Dall’esempio di San Giuseppe, che pur rimanendo piuttosto nascosto, riveste nella storia della salvezza un’importanza fondamentale, ha aggiunto prima della recita del’Angelus, viene a tutti noi un forte invito a svolgere con fedeltà, semplicità e modestia il compito che la Provvidenza ci ha assegnato. Penso anzitutto ai padri e alle madri di famiglia, e prego perché sappiano sempre apprezzare la bellezza di una vita semplice e laboriosa, coltivando con premura la relazione coniugale e compiendo con entusiasmo la grande e non facile missione educativa. Ai sacerdoti, che esercitano la paternità nei confronti delle comunità ecclesiali San Giuseppe ottenga di amare la Chiesa con affetto e piena dedizione, e sostenga le persone consacrate nella loro gioiosa e fedele osservanza dei consigli evangelici di povertà, castità e obbedienza. Protegga i lavoratori di tutto il mondo, perché contribuiscano con le loro varie professioni al progresso dell’intera umanità, e aiuti ogni cristiano a realizzare con fiducia e con amore la volontà di Dio, cooperando così al compimento dell’opera della Salvezza.

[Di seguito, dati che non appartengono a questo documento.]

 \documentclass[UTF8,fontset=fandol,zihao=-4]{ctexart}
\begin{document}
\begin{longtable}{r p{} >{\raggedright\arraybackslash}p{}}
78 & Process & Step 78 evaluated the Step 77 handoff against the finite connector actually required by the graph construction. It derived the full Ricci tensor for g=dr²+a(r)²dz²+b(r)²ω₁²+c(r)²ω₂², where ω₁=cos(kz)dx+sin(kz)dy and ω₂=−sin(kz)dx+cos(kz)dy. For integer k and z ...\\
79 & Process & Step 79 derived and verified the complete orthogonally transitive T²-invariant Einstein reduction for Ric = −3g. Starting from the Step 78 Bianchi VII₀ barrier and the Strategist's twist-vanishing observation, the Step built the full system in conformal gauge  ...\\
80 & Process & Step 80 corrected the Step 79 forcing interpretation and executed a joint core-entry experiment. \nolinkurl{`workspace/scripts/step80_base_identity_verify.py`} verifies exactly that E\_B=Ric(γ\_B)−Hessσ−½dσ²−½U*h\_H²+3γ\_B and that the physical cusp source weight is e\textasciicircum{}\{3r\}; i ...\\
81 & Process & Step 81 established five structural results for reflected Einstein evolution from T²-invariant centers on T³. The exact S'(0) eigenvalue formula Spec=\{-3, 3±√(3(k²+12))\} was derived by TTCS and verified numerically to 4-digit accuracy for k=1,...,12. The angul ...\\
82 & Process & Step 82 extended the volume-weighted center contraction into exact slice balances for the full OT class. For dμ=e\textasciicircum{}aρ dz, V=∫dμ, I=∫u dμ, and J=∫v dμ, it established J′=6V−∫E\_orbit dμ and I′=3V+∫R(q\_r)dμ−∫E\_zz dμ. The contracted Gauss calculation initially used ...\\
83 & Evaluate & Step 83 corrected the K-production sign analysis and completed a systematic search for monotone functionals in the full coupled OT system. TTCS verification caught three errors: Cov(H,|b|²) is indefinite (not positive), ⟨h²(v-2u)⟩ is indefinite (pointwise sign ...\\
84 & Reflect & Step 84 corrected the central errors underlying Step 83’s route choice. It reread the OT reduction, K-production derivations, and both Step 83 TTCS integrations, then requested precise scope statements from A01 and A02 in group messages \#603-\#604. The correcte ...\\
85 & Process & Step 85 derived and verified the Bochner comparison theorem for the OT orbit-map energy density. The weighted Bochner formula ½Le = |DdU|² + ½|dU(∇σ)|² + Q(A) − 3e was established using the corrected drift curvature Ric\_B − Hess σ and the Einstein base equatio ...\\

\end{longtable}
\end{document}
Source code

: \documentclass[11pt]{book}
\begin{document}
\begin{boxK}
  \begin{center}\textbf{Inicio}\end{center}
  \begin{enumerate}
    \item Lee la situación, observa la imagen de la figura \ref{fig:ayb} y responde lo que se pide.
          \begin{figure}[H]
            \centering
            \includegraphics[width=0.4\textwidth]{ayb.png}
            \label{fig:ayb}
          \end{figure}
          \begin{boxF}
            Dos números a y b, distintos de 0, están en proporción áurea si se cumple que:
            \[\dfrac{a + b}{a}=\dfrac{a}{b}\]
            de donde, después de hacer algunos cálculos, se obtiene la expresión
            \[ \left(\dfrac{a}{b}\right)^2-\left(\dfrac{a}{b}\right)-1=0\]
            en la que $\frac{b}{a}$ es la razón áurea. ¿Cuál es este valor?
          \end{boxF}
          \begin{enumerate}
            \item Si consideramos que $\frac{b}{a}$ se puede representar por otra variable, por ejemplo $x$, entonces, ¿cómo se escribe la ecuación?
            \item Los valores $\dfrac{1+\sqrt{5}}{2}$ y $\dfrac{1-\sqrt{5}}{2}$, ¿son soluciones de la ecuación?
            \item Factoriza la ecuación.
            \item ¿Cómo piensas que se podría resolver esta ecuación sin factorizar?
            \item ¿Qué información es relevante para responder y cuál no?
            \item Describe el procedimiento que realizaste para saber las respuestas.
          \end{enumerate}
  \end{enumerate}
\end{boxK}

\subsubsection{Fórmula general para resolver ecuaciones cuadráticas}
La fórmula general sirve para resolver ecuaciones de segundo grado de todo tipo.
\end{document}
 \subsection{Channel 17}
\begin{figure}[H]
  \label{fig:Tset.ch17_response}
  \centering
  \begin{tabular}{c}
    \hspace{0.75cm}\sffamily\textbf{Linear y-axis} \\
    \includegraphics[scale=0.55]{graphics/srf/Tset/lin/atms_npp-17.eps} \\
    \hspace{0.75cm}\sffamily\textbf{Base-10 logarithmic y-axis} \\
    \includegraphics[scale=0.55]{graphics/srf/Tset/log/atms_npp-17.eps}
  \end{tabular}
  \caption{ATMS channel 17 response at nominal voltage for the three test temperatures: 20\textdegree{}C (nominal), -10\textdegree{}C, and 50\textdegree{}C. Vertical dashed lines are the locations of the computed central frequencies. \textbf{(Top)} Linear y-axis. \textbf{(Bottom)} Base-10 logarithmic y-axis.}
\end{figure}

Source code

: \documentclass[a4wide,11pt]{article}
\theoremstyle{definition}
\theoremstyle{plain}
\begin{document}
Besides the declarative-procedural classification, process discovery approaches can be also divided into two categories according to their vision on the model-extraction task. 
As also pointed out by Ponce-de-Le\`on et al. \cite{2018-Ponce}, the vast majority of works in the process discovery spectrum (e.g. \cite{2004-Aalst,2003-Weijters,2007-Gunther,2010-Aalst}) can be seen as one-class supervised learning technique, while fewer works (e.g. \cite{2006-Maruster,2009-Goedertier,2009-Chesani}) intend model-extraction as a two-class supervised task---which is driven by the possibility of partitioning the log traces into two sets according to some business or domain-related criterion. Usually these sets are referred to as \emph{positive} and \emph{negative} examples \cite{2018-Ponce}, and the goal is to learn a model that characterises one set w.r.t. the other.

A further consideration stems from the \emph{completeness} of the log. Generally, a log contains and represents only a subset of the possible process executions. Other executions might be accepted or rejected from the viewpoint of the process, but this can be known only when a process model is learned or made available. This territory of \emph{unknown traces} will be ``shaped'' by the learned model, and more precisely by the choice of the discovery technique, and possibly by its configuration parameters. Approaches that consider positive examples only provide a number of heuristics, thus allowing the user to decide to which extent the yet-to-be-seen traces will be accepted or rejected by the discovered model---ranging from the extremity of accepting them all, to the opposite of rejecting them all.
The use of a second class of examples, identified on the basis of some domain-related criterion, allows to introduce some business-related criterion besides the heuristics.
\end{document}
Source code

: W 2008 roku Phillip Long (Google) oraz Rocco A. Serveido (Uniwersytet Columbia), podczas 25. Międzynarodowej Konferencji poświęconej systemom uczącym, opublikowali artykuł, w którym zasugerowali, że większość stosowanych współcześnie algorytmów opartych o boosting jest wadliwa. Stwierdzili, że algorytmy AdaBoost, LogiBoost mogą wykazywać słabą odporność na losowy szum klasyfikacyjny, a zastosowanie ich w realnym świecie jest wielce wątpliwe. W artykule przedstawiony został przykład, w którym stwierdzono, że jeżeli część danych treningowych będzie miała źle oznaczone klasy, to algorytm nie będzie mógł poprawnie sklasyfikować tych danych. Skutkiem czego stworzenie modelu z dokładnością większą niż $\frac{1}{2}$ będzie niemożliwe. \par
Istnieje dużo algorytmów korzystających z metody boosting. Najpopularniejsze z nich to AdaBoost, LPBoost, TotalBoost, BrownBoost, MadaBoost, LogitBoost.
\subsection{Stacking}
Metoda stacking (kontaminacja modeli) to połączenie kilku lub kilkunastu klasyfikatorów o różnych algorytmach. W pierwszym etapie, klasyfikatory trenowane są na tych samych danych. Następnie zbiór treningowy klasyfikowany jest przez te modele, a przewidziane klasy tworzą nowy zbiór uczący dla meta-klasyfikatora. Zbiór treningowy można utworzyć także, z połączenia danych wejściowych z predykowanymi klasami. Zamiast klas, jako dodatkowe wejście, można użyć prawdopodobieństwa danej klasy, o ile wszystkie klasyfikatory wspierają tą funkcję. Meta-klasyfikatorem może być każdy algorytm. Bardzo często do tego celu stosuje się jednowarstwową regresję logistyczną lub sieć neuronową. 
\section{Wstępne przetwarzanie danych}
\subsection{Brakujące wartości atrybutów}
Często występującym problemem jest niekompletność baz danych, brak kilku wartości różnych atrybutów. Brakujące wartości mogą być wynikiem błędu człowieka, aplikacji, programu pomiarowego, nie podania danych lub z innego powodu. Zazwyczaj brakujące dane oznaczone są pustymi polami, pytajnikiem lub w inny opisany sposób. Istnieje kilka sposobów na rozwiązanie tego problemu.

Ma il lavoro, nella riflessione di Benedetto XVI, va legato anche alla preghiera ed al riposo. Sono temi che egli ha affrontato nel corso della messa di questa mattina, prendendo spunto dalle letture bibliche. Dice il testo: Io sono il Signore tuo Dio, che ti ho fatto uscire dal paese d’Egitto, dalla condizione di schiavitù’ (Es 20,2). Il Decalogo dunque vuole essere una conferma della libertà conquistata. In effetti i comandamenti, a guardarli in profondità, sono il mezzo che il Signore ci dona per difendere la nostra libertà sia dai condizionamenti interni delle passioni che dai soprusi esterni dei malintenzionati. I no dei comandamenti sono altrettanti sì alla crescita di un’autentica libertà. C’è una seconda dimensione del Decalogo che pure va sottolineata: mediante la Legge data per mano di Mosè, il Signore rivela di voler stringere con Israele un patto di alleanza. La Legge, dunque, più che un’imposizione è un dono. Più che comandare ciò che l’uomo deve fare, essa vuol rendere manifesta a tutti la scelta di Dio: Egli sta dalla parte del popolo eletto; lo ha liberato dalla schiavitù e lo circonda con la sua bontà misericordiosa. Il Decalogo è testimonianza di un amore di predilezione.
Nella Bibbia, però, c’è anche la raccmandazione a santificare il giorno del riposo, in cui l’uomo comprende meglio il senso della sua esistenza ed anche dell’attività lavorativa. Si può, pertanto, affermare che l’insegnamento biblico sul lavoro trova il suo coronamento nel comandamento del riposo.